§ **WORK ITEM**
When the line with "### Debug Mode" appears below, start repeating lines exactly, and keep going through the line with "- Terminal UI"; add nothing outside that span.

§ **DATA IN THIS EXERCISE**
__________

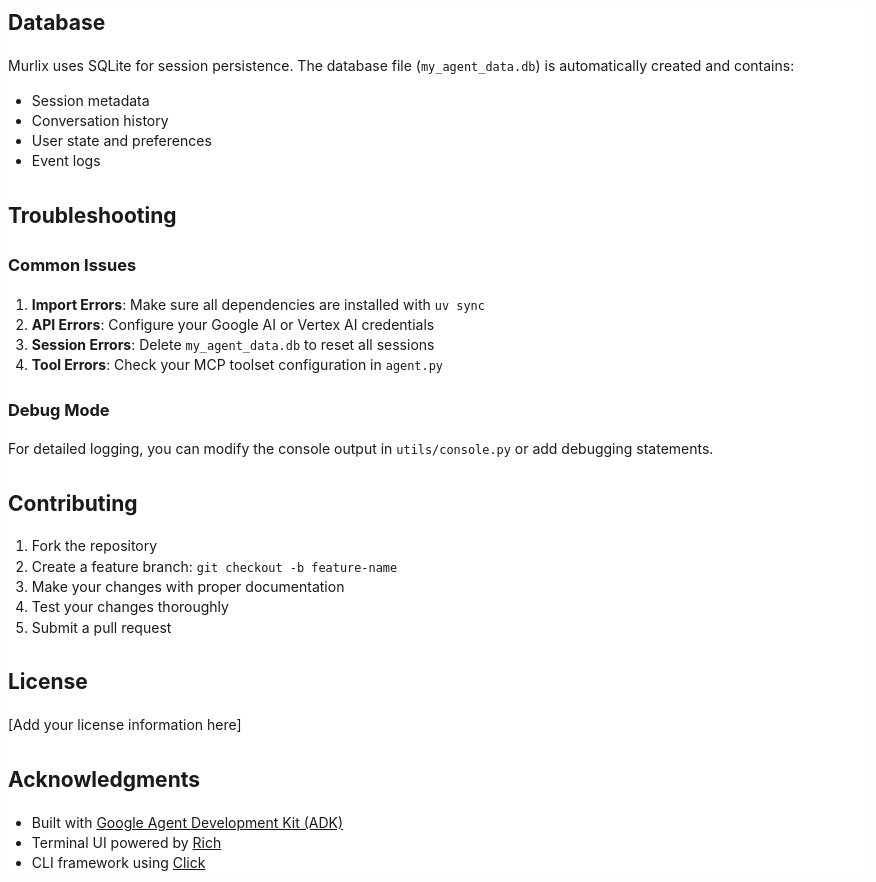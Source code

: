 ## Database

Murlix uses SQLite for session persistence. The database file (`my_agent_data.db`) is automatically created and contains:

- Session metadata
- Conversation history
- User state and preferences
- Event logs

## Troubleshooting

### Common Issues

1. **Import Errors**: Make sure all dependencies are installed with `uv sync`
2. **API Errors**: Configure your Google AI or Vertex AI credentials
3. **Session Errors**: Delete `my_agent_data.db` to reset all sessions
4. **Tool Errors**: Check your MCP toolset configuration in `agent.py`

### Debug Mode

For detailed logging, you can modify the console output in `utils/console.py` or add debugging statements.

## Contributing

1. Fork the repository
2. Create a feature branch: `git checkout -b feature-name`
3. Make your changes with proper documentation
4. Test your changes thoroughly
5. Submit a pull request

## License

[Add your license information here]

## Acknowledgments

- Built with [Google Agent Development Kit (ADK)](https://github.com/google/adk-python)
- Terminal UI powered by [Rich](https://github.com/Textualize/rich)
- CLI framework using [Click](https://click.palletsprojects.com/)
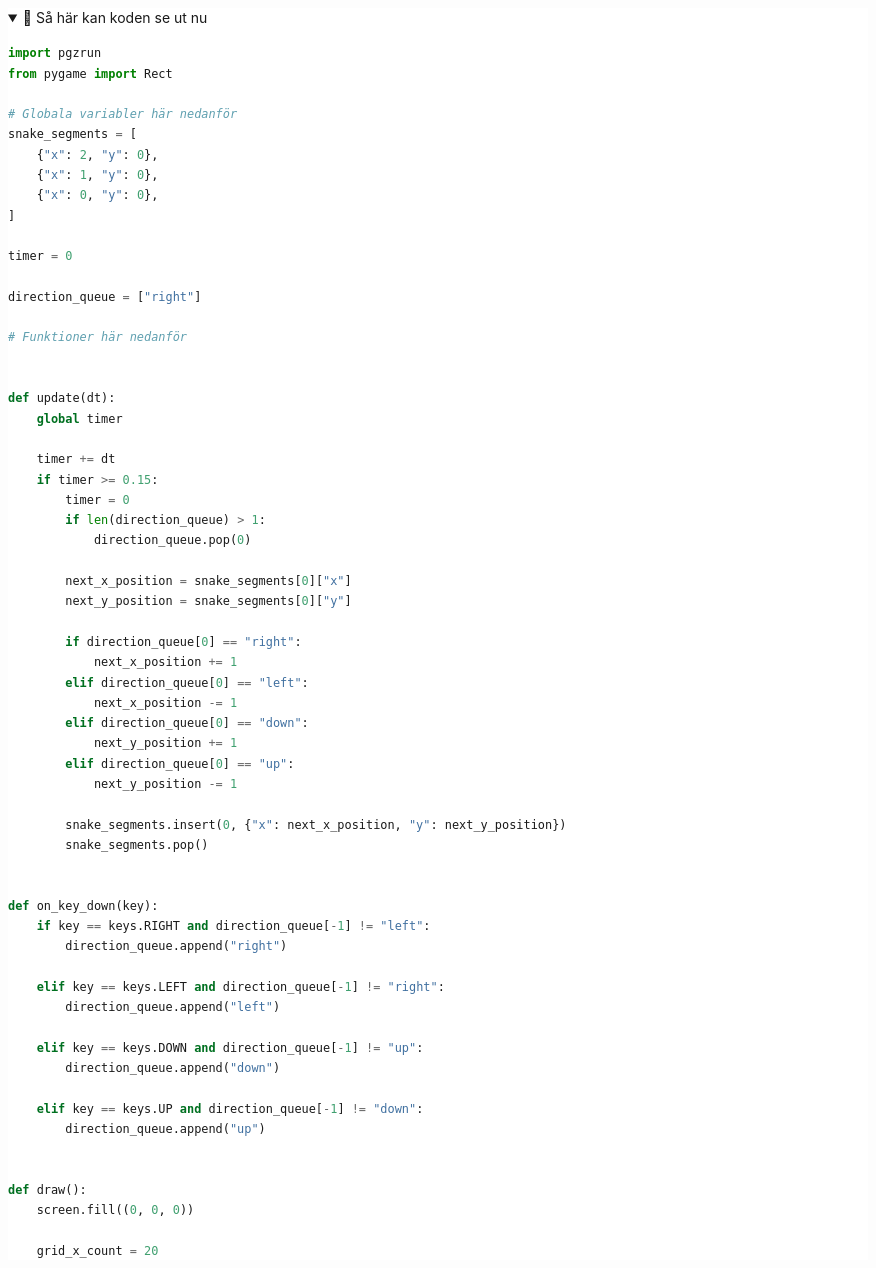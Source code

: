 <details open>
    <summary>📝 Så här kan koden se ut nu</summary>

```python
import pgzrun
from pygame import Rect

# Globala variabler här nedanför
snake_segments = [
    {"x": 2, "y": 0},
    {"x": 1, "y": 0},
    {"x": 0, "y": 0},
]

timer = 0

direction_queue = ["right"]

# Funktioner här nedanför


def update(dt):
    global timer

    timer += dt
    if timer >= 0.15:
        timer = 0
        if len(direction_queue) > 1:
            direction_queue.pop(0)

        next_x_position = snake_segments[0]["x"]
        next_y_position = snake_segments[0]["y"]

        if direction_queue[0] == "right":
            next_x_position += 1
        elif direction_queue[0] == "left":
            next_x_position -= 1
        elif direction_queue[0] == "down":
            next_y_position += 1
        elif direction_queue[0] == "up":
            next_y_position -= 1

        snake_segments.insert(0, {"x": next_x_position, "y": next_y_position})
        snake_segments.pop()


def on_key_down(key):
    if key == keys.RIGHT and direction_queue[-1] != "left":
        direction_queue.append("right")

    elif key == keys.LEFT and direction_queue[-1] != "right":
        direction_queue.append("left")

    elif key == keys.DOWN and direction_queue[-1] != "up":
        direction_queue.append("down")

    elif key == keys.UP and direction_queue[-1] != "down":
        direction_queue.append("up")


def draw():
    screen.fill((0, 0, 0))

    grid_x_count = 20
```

__________

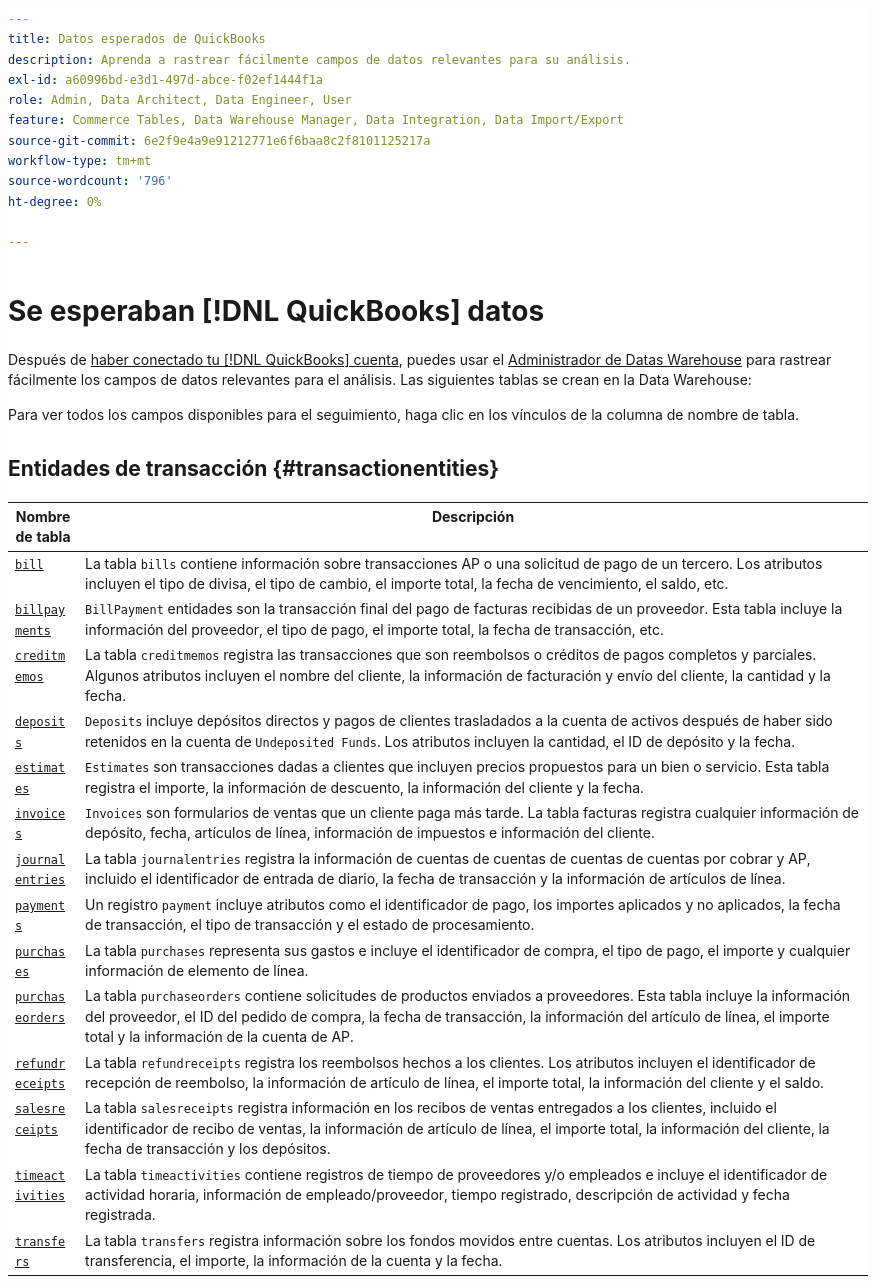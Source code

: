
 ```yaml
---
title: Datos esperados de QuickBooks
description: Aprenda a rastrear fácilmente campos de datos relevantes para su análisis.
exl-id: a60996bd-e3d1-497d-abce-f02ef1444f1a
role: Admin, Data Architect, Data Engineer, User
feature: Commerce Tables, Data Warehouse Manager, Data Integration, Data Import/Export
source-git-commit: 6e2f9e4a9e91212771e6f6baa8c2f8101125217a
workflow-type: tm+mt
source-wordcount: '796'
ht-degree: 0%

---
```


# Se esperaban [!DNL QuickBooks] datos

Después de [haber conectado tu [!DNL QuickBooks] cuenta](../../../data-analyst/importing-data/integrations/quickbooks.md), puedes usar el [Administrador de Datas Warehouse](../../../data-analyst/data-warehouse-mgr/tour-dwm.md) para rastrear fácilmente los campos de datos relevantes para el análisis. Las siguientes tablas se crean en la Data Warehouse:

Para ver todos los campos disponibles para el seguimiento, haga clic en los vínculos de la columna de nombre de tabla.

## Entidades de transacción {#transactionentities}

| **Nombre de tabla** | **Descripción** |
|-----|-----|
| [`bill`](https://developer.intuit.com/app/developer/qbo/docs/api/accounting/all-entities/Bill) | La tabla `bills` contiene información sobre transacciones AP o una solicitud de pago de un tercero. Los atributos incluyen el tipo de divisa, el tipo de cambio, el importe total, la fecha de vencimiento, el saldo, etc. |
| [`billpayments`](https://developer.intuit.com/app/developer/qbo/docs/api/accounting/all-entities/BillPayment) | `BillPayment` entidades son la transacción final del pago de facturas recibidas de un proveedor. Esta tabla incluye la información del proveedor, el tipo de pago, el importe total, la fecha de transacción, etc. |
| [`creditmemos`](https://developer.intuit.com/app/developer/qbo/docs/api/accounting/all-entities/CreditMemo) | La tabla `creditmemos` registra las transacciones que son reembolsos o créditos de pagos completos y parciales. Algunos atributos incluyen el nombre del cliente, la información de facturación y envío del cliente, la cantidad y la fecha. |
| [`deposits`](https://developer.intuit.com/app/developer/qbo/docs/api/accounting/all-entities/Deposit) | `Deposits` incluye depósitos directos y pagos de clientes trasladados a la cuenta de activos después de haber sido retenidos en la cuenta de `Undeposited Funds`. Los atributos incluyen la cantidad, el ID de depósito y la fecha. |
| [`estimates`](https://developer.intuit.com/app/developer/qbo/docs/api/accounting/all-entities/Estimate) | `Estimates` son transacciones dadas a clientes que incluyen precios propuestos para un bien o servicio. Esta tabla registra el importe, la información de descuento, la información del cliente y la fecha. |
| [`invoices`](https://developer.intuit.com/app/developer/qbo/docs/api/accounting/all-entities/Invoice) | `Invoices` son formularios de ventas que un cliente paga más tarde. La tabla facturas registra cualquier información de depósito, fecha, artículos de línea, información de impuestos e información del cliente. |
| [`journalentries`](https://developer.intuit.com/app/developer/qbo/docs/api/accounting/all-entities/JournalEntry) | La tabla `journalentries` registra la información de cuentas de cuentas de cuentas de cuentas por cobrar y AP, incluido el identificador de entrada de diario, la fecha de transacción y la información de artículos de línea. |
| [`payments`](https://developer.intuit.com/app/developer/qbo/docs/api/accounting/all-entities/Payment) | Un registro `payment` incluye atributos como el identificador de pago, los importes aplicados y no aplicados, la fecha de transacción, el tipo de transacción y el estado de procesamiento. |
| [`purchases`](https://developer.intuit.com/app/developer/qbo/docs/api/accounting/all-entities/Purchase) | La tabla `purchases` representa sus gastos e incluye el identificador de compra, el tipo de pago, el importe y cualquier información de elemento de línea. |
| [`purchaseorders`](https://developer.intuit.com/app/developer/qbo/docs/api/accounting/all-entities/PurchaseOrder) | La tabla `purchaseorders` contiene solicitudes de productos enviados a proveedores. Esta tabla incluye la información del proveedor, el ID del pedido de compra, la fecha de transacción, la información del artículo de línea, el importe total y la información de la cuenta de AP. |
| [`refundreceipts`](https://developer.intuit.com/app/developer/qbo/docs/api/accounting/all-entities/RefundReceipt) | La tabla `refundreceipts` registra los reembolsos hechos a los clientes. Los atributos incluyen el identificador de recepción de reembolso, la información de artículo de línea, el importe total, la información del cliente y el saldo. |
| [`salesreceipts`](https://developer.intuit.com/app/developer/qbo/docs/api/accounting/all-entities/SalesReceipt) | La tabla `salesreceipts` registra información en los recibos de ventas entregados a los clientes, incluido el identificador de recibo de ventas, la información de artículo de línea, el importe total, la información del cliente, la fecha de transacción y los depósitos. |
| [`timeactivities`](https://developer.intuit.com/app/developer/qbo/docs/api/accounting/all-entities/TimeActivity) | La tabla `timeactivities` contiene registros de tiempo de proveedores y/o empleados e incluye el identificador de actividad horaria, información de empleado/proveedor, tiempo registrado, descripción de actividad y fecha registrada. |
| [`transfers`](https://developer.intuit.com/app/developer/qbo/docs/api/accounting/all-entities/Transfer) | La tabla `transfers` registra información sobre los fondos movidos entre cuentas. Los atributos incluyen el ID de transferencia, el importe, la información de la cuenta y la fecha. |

__________

§ **RESULT FOR THIS TASK**
### Debug Mode

For detailed logging, you can modify the console output in `utils/console.py` or add debugging statements.

## Contributing

1. Fork the repository
2. Create a feature branch: `git checkout -b feature-name`
3. Make your changes with proper documentation
4. Test your changes thoroughly
5. Submit a pull request

## License

[Add your license information here]

## Acknowledgments

- Built with [Google Agent Development Kit (ADK)](https://github.com/google/adk-python)
- Terminal UI powered by [Rich](https://github.com/Textualize/rich)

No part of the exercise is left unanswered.